An example of a subset of the data used is shown in Table 1.

Table 1. Example of nursing data.

Despite the limited amount of sample data, we were able to achieve some success using the MAGIC algorithm. We were able to identify 12 decision points needing external information, such as the number of medications the patient required, or whether or not the patient needed special medication. Some of these were less obvious in nature, such as whether or not the nurse needed to wear gloves, whether or not the patient needed the medication explained, or whether the patient refused to take the medication.

The nursing study was particularly interesting because the nurses had two distinct approaches to patient care, as identified by domain experts (clinicians, in this case). We have referred to these approaches as bundled and unbundled. Nurses that took the unbundled approach visited a patient’s room to administer medication, and then returned later to perform any other necessary tasks, while nurses that took the bundled approach performed all required tasks during the same visit. The SCMDP we obtained from the test data reflected the fact that it contained both methods, as indicated by the decision point that requires knowledge of whether or not the patient requires other care than simply administering medications. While this pilot data set provided us with the location of the appropriate decision points, because of the difference in approaches to patient care, it will be necessary to have a greater number of observations to ensure the correct transition values.

Fig. 6.
figure 6

The MAGICBAG Tool (left) and the NurseView simulation (right). Simulation video at http://youtu.be/JH94PolDhZQ

Despite the smaller size of the data set, by using this format, we were able to create simulations using both NetLogo and the Unity3D game engine that can read the text file and use it as a logic controller for the nurse agent’s behavior, as seen in Fig. 6. This allowed the nurse domain experts to visualize current medication administration processes.

5 Summary

As cognitive modeling is difficult, imitation is a viable alternative to achieve believable human behavior in simulation. Statistical analysis of observed data allows us to achieve a pattern of human actions, essentially simulating human behavior by mimicking human behavior.

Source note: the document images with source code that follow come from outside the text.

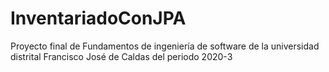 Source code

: # InventariadoConJPA
Proyecto final de Fundamentos de ingeniería de software de la universidad distrital Francisco José de Caldas del periodo 2020-3
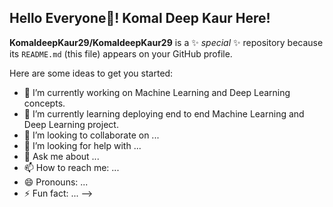 ## Hello Everyone👋! Komal Deep Kaur Here!

**KomaldeepKaur29/KomaldeepKaur29** is a ✨ _special_ ✨ repository because its `README.md` (this file) appears on your GitHub profile.

Here are some ideas to get you started:

- 🔭 I’m currently working on Machine Learning and Deep Learning concepts.
- 🌱 I’m currently learning deploying end to end Machine Learning and Deep Learning project.
- 👯 I’m looking to collaborate on ...
- 🤔 I’m looking for help with ...
- 💬 Ask me about ...
- 📫 How to reach me: ...
- 😄 Pronouns: ...
- ⚡ Fun fact: ...
-->

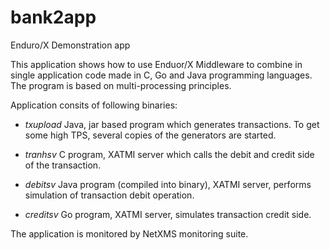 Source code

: # bank2app
Enduro/X Demonstration app

This application shows how to use Enduor/X Middleware to combine in single application code made in C, Go and Java programming languages. The program is based on multi-processing principles.

Application consits of following binaries:

- *txupload* Java, jar based program which generates transactions. To get some high TPS, several copies of the generators are started.

- *tranhsv* C program, XATMI server which calls the debit and credit side of the transaction.

- *debitsv* Java program (compiled into binary), XATMI server, performs simulation of transaction debit operation.

- *creditsv* Go program, XATMI server, simulates transaction credit side.

The application is monitored by NetXMS monitoring suite.
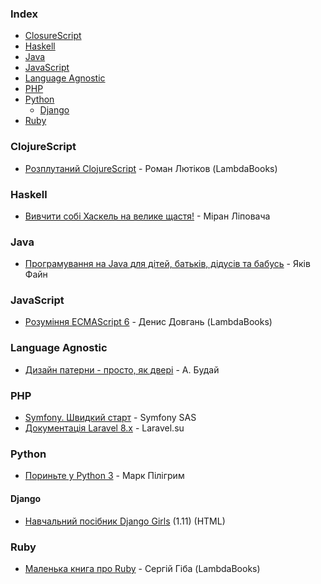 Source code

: ### Index

* [ClosureScript](#clojurescript)
* [Haskell](#haskell)
* [Java](#java)
* [JavaScript](#javascript)
* [Language Agnostic](#language-agnostic)
* [PHP](#php)
* [Python](#python)
    * [Django](#django)
* [Ruby](#ruby)


### ClojureScript

* [Розплутаний ClojureScript](https://lambdabooks.github.io/clojurescript-unraveled) - Роман Лютіков (LambdaBooks)


### Haskell

* [Вивчити собі Хаскель на велике щастя!](http://haskell.trygub.com) - Міран Ліповача


### Java

* [Програмування на Java для дітей, батьків, дідусів та бабусь](http://myflex.org/books/java4kids/java4kids.htm) - Яків Файн


### JavaScript

* [Розуміння ECMAScript 6](http://understandinges6.denysdovhan.com) - Денис Довгань (LambdaBooks)


### Language Agnostic

* [Дизайн патерни - просто, як двері](http://designpatterns.andriybuday.com) - А. Будай


### PHP

* [Symfony. Швидкий старт](https://symfony.com/doc/current/the-fast-track/uk/index.html) - Symfony SAS
* [Документація Laravel 8.x](https://www.docs-laravel.site/docs/8.x/) - Laravel.su


### Python

* [Пориньте у Python 3](https://uk.wikibooks.org/wiki/Пориньте_у_Python_3) - Марк Пілігрим


#### Django

* [Навчальний посібник Django Girls](https://tutorial.djangogirls.org/uk/) (1.11) (HTML)


### Ruby

* [Маленька книга про Ruby](https://lambdabooks.github.io/thelittlebookofruby) - Сергій Гіба (LambdaBooks)
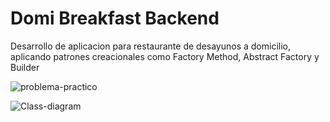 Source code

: # Domi Breakfast Backend

Desarrollo de aplicacion para restaurante de desayunos a domicilio, aplicando patrones creacionales como Factory Method, Abstract Factory y Builder

![problema-practico](https://github.com/user-attachments/assets/c1089480-64c9-4d8e-aad6-80823b27f0c9)

![Class-diagram](https://github.com/user-attachments/assets/7b7615f4-d331-41dc-9ce0-47291e7d3093)
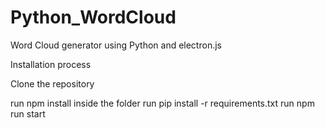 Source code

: # Python_WordCloud

Word Cloud generator using Python and electron.js

Installation process

Clone the repository

run npm install inside the folder
run pip install -r requirements.txt
run npm run start

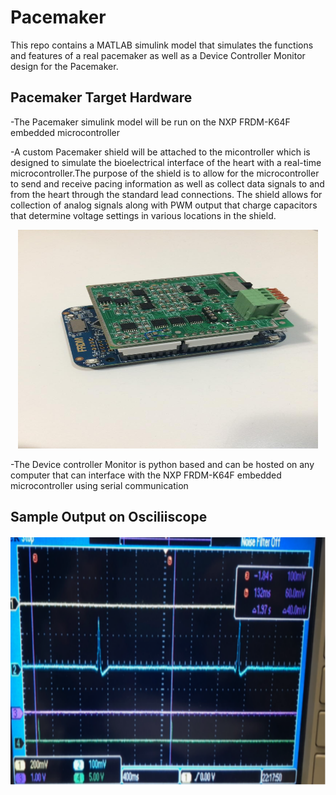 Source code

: # Pacemaker
This repo contains a MATLAB simulink model that simulates the functions and features of a real pacemaker as well as a Device Controller Monitor design for the Pacemaker.

## Pacemaker Target Hardware
-The Pacemaker simulink model will be run on the NXP FRDM-K64F embedded microcontroller 

-A custom Pacemaker shield will be attached to the micontroller which is designed to simulate the bioelectrical interface of the heart with a real-time microcontroller.The purpose of the shield is to allow for the microcontroller to send and receive pacing information as well as collect data signals to and from the heart through the standard lead connections. The shield allows for collection of analog signals along with PWM output that charge capacitors that determine voltage settings in various locations in the shield.

<p align="center">
  <img src="images\Pacemaker_Hardware.jpg" alt="alt text" width="480" height="350">
</p>


-The Device controller Monitor is python based and can be hosted on any computer that can interface with the NXP FRDM-K64F embedded microcontroller using serial communication

## Sample Output on Osciliiscope 
<p align="center">
  <img src="images\Sample_Hardware_Output.PNG" alt="alt text" width="700" height="400">
</p>
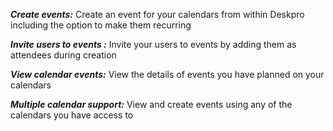 ***Create events:*** Create an event for your calendars from within Deskpro including the option to make them recurring

***Invite users to events :*** Invite your users to events by adding them as attendees during creation

***View calendar events:*** View the details of events you have planned on your calendars

***Multiple calendar support:*** View and create events using any of the calendars you have access to
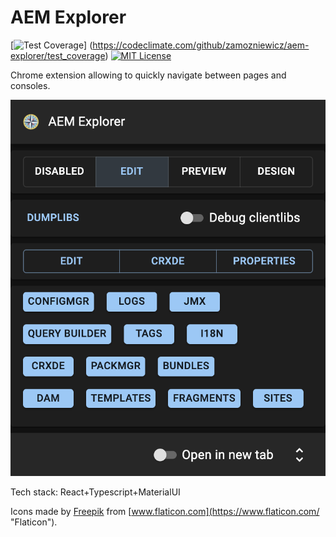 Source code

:# AEM Explorer

[![Test Coverage](https://api.codeclimate.com/v1/badges/36ef9364544cb01b2048/test_coverage)]
(https://codeclimate.com/github/zamozniewicz/aem-explorer/test_coverage)
[![MIT License](https://img.shields.io/badge/License-MIT-blue.svg)](LICENSE)

Chrome extension allowing to quickly navigate between pages and consoles.

![AEM Explorer](/aem-explorer.png)

Tech stack: React+Typescript+MaterialUI

Icons made by [Freepik](https://www.freepik.com "Freepik") from [www.flaticon.com](https://www.flaticon.com/ "Flaticon").
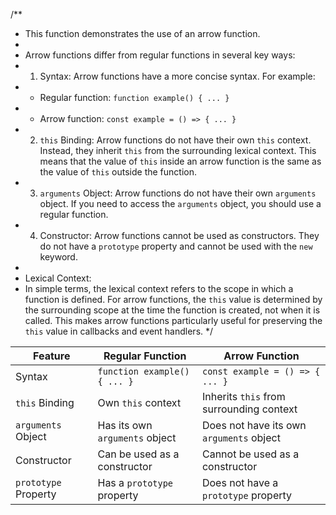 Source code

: /**
 * This function demonstrates the use of an arrow function.
 * 
 * Arrow functions differ from regular functions in several key ways:
 * 1. Syntax: Arrow functions have a more concise syntax. For example:
 *    - Regular function: `function example() { ... }`
 *    - Arrow function: `const example = () => { ... }`
 * 2. `this` Binding: Arrow functions do not have their own `this` context. Instead, they inherit `this` from the surrounding lexical context. This means that the value of `this` inside an arrow function is the same as the value of `this` outside the function.
 * 3. `arguments` Object: Arrow functions do not have their own `arguments` object. If you need to access the `arguments` object, you should use a regular function.
 * 4. Constructor: Arrow functions cannot be used as constructors. They do not have a `prototype` property and cannot be used with the `new` keyword.
 * 
 * Lexical Context:
 * In simple terms, the lexical context refers to the scope in which a function is defined. For arrow functions, the `this` value is determined by the surrounding scope at the time the function is created, not when it is called. This makes arrow functions particularly useful for preserving the `this` value in callbacks and event handlers.
 */

| Feature          | Regular Function                          | Arrow Function                          |
|------------------|-------------------------------------------|-----------------------------------------|
| Syntax           | `function example() { ... }`              | `const example = () => { ... }`         |
| `this` Binding   | Own `this` context                        | Inherits `this` from surrounding context|
| `arguments` Object | Has its own `arguments` object          | Does not have its own `arguments` object|
| Constructor      | Can be used as a constructor              | Cannot be used as a constructor         |
| `prototype` Property | Has a `prototype` property            | Does not have a `prototype` property    | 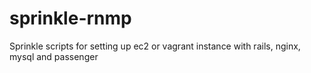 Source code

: sprinkle-rnmp
=============

Sprinkle scripts for setting up ec2 or vagrant instance with rails, nginx, mysql and passenger
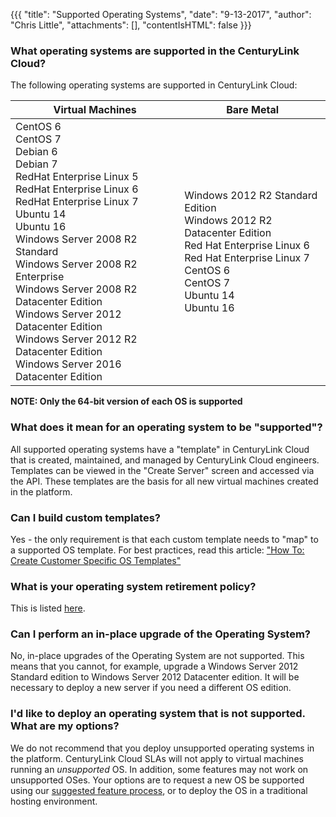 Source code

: {{{
  "title": "Supported Operating Systems",
  "date": "9-13-2017",
  "author": "Chris Little",
  "attachments": [],
  "contentIsHTML": false
}}}

### What operating systems are supported in the CenturyLink Cloud?

The following operating systems are supported in CenturyLink Cloud:

Virtual Machines|Bare Metal
----------------|----------
CentOS 6<br>CentOS 7<br>Debian 6<br>Debian 7<br>RedHat Enterprise Linux 5<br>RedHat Enterprise Linux 6<br>RedHat Enterprise Linux 7<br>Ubuntu 14<br>Ubuntu 16<br>Windows Server 2008 R2 Standard<br>Windows Server 2008 R2 Enterprise<br>Windows Server 2008 R2 Datacenter Edition<br>Windows Server 2012 Datacenter Edition<br>Windows Server 2012 R2 Datacenter Edition<br>Windows Server 2016 Datacenter Edition|Windows 2012 R2 Standard Edition<br>Windows 2012 R2 Datacenter Edition<br>Red Hat Enterprise Linux 6<br>Red Hat Enterprise Linux 7<br>CentOS 6<br>CentOS 7<br>Ubuntu 14<br>Ubuntu 16

**NOTE: Only the 64-bit version of each OS is supported**

### What does it mean for an operating system to be "supported"?

All supported operating systems have a "template" in CenturyLink Cloud that is created, maintained, and managed by CenturyLink Cloud engineers. Templates can be viewed in the "Create Server" screen and accessed via the API. These templates are the basis for all new virtual machines created in the platform.

### Can I build custom templates?

Yes - the only requirement is that each custom template needs to "map" to a supported OS template. For best practices, read this article: ["How To: Create Customer Specific OS Templates"](../Servers/how-to-create-customer-specific-os-templates.md)

### What is your operating system retirement policy?

This is listed [here](../Servers/operating-system-template-retirement-policy.md).

### Can I perform an in-place upgrade of the Operating System?

No, in-place upgrades of the Operating System are not supported.  This means that you cannot, for example, upgrade a Windows Server 2012 Standard edition to Windows Server 2012 Datacenter edition.  It will be necessary to deploy a new server if you need a different OS edition.

### I'd like to deploy an operating system that is not supported. What are my options?

We do not recommend that you deploy unsupported operating systems in the platform. CenturyLink Cloud SLAs will not apply to virtual machines running an *unsupported* OS. In addition, some features may not work on unsupported OSes. Your options are to request a new OS be supported using our [suggested feature process](mailto:features@ctl.io), or to deploy the OS in a traditional hosting environment.

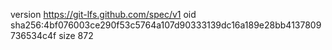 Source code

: version https://git-lfs.github.com/spec/v1
oid sha256:4bf076003ce290f53c5764a107d90333139dc16a189e28bb4137809736534c4f
size 872
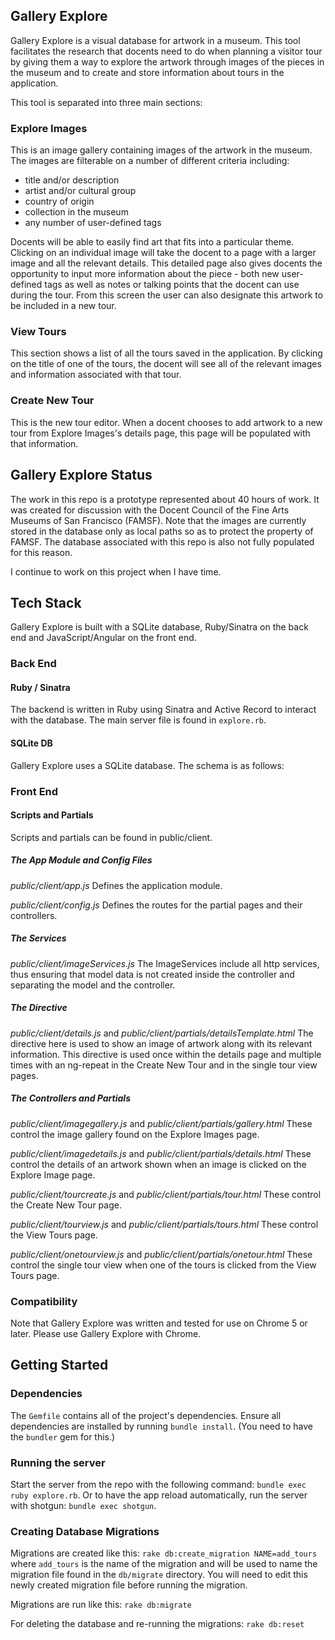 ## Gallery Explore
Gallery Explore is a visual database for artwork in a museum.  This tool facilitates the research that docents need to do when planning a visitor tour by giving them a way to explore the artwork through images of the pieces in the museum and to create and store information about tours in the application.  

This tool is separated into three main sections:

### Explore Images
This is an image gallery containing images of the artwork in the museum.  The images are filterable on a number of different criteria including:

* title and/or description
* artist and/or cultural group
* country of origin
* collection in the museum
* any number of user-defined tags

Docents will be able to easily find art that fits into a particular theme.  Clicking on an individual image will take the docent to a page with a larger image and all the relevant details.  This detailed page also gives docents the opportunity to input more information about the piece - both new user-defined tags as well as notes or talking points that the docent can use during the tour.  From this screen the user can also designate this artwork to be included in a new tour.

### View Tours
This section shows a list of all the tours saved in the application.  By clicking on the title of one of the tours, the docent will see all of the relevant images and information associated with that tour.


### Create New Tour
This is the new tour editor.  When a docent chooses to add artwork to a new tour from Explore Images's details page, this page will be populated with that information.    


## Gallery Explore Status
The work in this repo is a prototype represented about 40 hours of work.  It was created for discussion with the Docent Council of the Fine Arts Museums of San Francisco (FAMSF).  Note that the images are currently stored in the database only as local paths so as to protect the property of FAMSF.  The database associated with this repo is also not fully populated for this reason.

I continue to work on this project when I have time.

## Tech Stack
Gallery Explore is built with a SQLite database, Ruby/Sinatra on the back end and JavaScript/Angular on the front end.

### Back End

#### Ruby / Sinatra
The backend is written in Ruby using Sinatra and Active Record to interact with the database.  The main server file is found in `explore.rb`.  

#### SQLite DB
Gallery Explore uses a SQLite database.  The schema is as follows:

### Front End 

#### Scripts and Partials
Scripts and partials can be found in public/client.

##### The App Module and Config Files

*public/client/app.js*
Defines the application module.

*public/client/config.js*
Defines the routes for the partial pages and their controllers.

##### The Services

*public/client/imageServices.js*
The ImageServices include all http services, thus ensuring that model data is not created inside the controller and separating the model and the controller.

##### The Directive

*public/client/details.js* and *public/client/partials/detailsTemplate.html*
The directive here is used to show an image of artwork along with its relevant information.  This directive is used once within the details page and multiple times with an ng-repeat in the Create New Tour and in the single tour view pages.

##### The Controllers and Partials

*public/client/imagegallery.js* and *public/client/partials/gallery.html*
These control the image gallery found on the Explore Images page.

*public/client/imagedetails.js* and *public/client/partials/details.html*
These control the details of an artwork shown when an image is clicked on the Explore Image page.

*public/client/tourcreate.js* and *public/client/partials/tour.html*
These control the Create New Tour page.

*public/client/tourview.js* and *public/client/partials/tours.html*
These control the View Tours page. 

*public/client/onetourview.js* and *public/client/partials/onetour.html*
These control the single tour view when one of the tours is clicked from the View Tours page.

### Compatibility
Note that Gallery Explore was written and tested for use on Chrome 5 or later.  Please use Gallery Explore with Chrome.

## Getting Started

### Dependencies
The `Gemfile` contains all of the project's dependencies.  Ensure all dependencies are installed by running `bundle install`.  (You need to have the `bundler` gem for this.)

### Running the server
Start the server from the repo with the following command: `bundle exec ruby explore.rb`.
Or to have the app reload automatically, run the server with shotgun: `bundle exec shotgun`.

### Creating Database Migrations
Migrations are created like this: `rake db:create_migration NAME=add_tours`
where `add_tours` is the name of the migration and will be used to name the migration file
found in the `db/migrate` directory.  You will need to edit this newly created migration file 
before running the migration.

Migrations are run like this: `rake db:migrate`

For deleting the database and re-running the migrations: `rake db:reset`










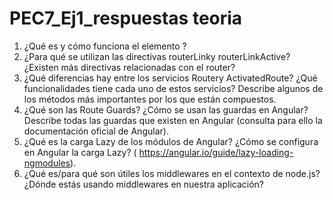 # PEC7_Ej1_respuestas teoria

1. ¿Qué es y cómo funciona el elemento <RouterOutlet>?
2. ¿Para qué se utilizan las directivas routerLinky routerLinkActive? ¿Existen más directivas relacionadas con el router?
3. ¿Qué diferencias hay entre los servicios Routery ActivatedRoute? ¿Qué funcionalidades tiene cada uno de estos servicios? Describe algunos de los métodos más importantes por los que están compuestos.
4. ¿Qué son las Route Guards? ¿Cómo se usan las guardas en Angular? Describe todas las guardas que existen en Angular (consulta para ello la documentación oficial de Angular).
5. ¿Qué es la carga Lazy de los módulos de Angular? ¿Cómo se configura en Angular la carga Lazy? ( https://angular.io/guide/lazy-loading-ngmodules).
6. ¿Qué es/para qué son útiles los middlewares en el contexto de node.js? ¿Dónde estás usando middlewares en nuestra aplicación?
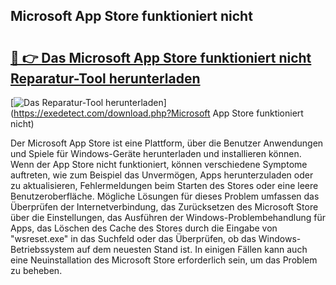 ## Microsoft App Store funktioniert nicht 

# <h2><a href="https://exedetect.com/download.php?Microsoft App Store funktioniert nicht">🔗 👉 Das Microsoft App Store funktioniert nicht Reparatur-Tool herunterladen</a></h2>

[![Das Reparatur-Tool herunterladen](https://exedetect.com/download-button.jpg)](https://exedetect.com/download.php?Microsoft App Store funktioniert nicht)

Der Microsoft App Store ist eine Plattform, über die Benutzer Anwendungen und Spiele für Windows-Geräte herunterladen und installieren können. Wenn der App Store nicht funktioniert, können verschiedene Symptome auftreten, wie zum Beispiel das Unvermögen, Apps herunterzuladen oder zu aktualisieren, Fehlermeldungen beim Starten des Stores oder eine leere Benutzeroberfläche. Mögliche Lösungen für dieses Problem umfassen das Überprüfen der Internetverbindung, das Zurücksetzen des Microsoft Store über die Einstellungen, das Ausführen der Windows-Problembehandlung für Apps, das Löschen des Cache des Stores durch die Eingabe von "wsreset.exe" in das Suchfeld oder das Überprüfen, ob das Windows-Betriebssystem auf dem neuesten Stand ist. In einigen Fällen kann auch eine Neuinstallation des Microsoft Store erforderlich sein, um das Problem zu beheben. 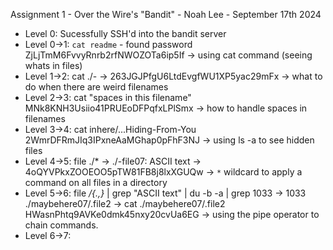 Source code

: Assignment 1 - Over the Wire's "Bandit" - Noah Lee - September 17th 2024

* Level 0: Sucessfully SSH'd into the bandit server
* Level 0->1: `cat readme` - found password ZjLjTmM6FvvyRnrb2rfNWOZOTa6ip5If -> using cat command (seeing whats in files)
* Level 1->2:  cat ./- -> 263JGJPfgU6LtdEvgfWU1XP5yac29mFx -> what to do when there are weird filenames
* Level 2->3: cat "spaces in this filename" MNk8KNH3Usiio41PRUEoDFPqfxLPlSmx -> how to handle spaces in filenames
* Level 3->4: cat inhere/...Hiding-From-You 2WmrDFRmJIq3IPxneAaMGhap0pFhF3NJ -> using ls -a to see hidden files
* Level 4->5: file ./* -> ./-file07: ASCII text -> 4oQYVPkxZOOEOO5pTW81FB8j8lxXGUQw -> `*` wildcard to apply a command on all files in a directory
* Level 5->6: file */{.,}* | grep "ASCII text" | du -b -a | grep 1033 -> 1033	./maybehere07/.file2 -> cat ./maybehere07/.file2 HWasnPhtq9AVKe0dmk45nxy20cvUa6EG -> using the pipe operator to chain commands.
* Level 6->7: 
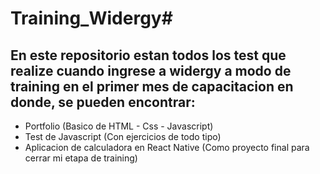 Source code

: # Training_Widergy#
## En este repositorio estan todos los test que realize cuando ingrese a widergy a modo de training en el primer mes de capacitacion en donde, se pueden encontrar:

- Portfolio (Basico de HTML - Css - Javascript)
- Test de Javascript (Con ejercicios de todo tipo)
- Aplicacion de calculadora en React Native (Como proyecto final para cerrar mi etapa de training)
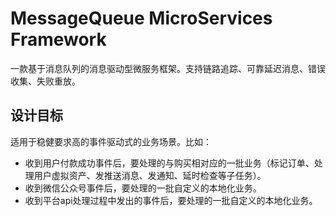 # MessageQueue MicroServices Framework
一款基于消息队列的消息驱动型微服务框架。支持链路追踪、可靠延迟消息、错误收集、失败重放。

## 设计目标
适用于稳健要求高的事件驱动式的业务场景。比如：
- 收到用户付款成功事件后，要处理的与购买相对应的一批业务（标记订单、处理用户虚拟资产、发推送消息、发通知、延时检查等子任务）。
- 收到微信公众号事件后，要处理的一批自定义的本地化业务。
- 收到平台api处理过程中发出的事件后，要处理的一批自定义的本地化业务。

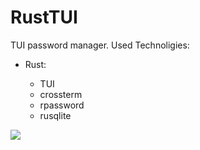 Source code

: # RustTUI

TUI password manager.
Used Technoligies:
* Rust:

  * TUI
  * crossterm
  * rpassword
  * rusqlite
  
  
![](https://img.shields.io/tokei/lines/github/cppshizoidS/RustTUI)
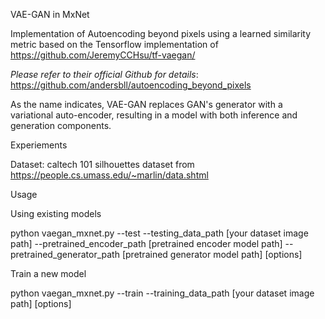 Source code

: VAE-GAN in MxNet

Implementation of Autoencoding beyond pixels using a learned similarity metric based on the Tensorflow implementation of https://github.com/JeremyCCHsu/tf-vaegan/

*Please refer to their official Github for details*: https://github.com/andersbll/autoencoding_beyond_pixels

As the name indicates, VAE-GAN replaces GAN's generator with a variational auto-encoder, resulting in a model with both inference and generation components. 

Experiements

Dataset: caltech 101 silhouettes dataset from https://people.cs.umass.edu/~marlin/data.shtml

Usage

Using existing models

python vaegan_mxnet.py --test --testing_data_path [your dataset image path] --pretrained_encoder_path [pretrained encoder model path] --pretrained_generator_path [pretrained generator model path] [options]

Train a new model

python vaegan_mxnet.py --train --training_data_path [your dataset image path] [options]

While building behavior models by hand can be complex and time-consuming, there is a better alternative. We have shown that it is possible to derive an agent decision process using the algorithm which encapsulates the observational data in a small behavior model (SCMDP) that responds to external input, provided there is sufficient data, and tasks are labelled consistently.

Even with an automatically generated decision process, it will be necessary for an expert in the area that is being modeled to review the results. The process, however, will be less complex and time-consuming than making all of the necessary calculations by hand. The simple, standardized output format used in this study is easy to parse, allowing adjustments to be made quickly, and making it easy to load in a wide variety of simulation environments. Therefore, as part of our ongoing work, we have created a NetLogo tool, called MAGICBAG (MAGIC Behavior Adjustment Graph), which allows modelers to adjust the graph in a more visual and intuitive manner. We are continuing to refine this tool, and to test the algorithm in different domains in order to further confirm its capability to work as a generic tool, rather than being domain-specific. We are also developing methods to determine decision points that are not cycle-specific in order to alleviate more of the modifications to the model that must be made by the domain expert, thereby further reducing modeling time.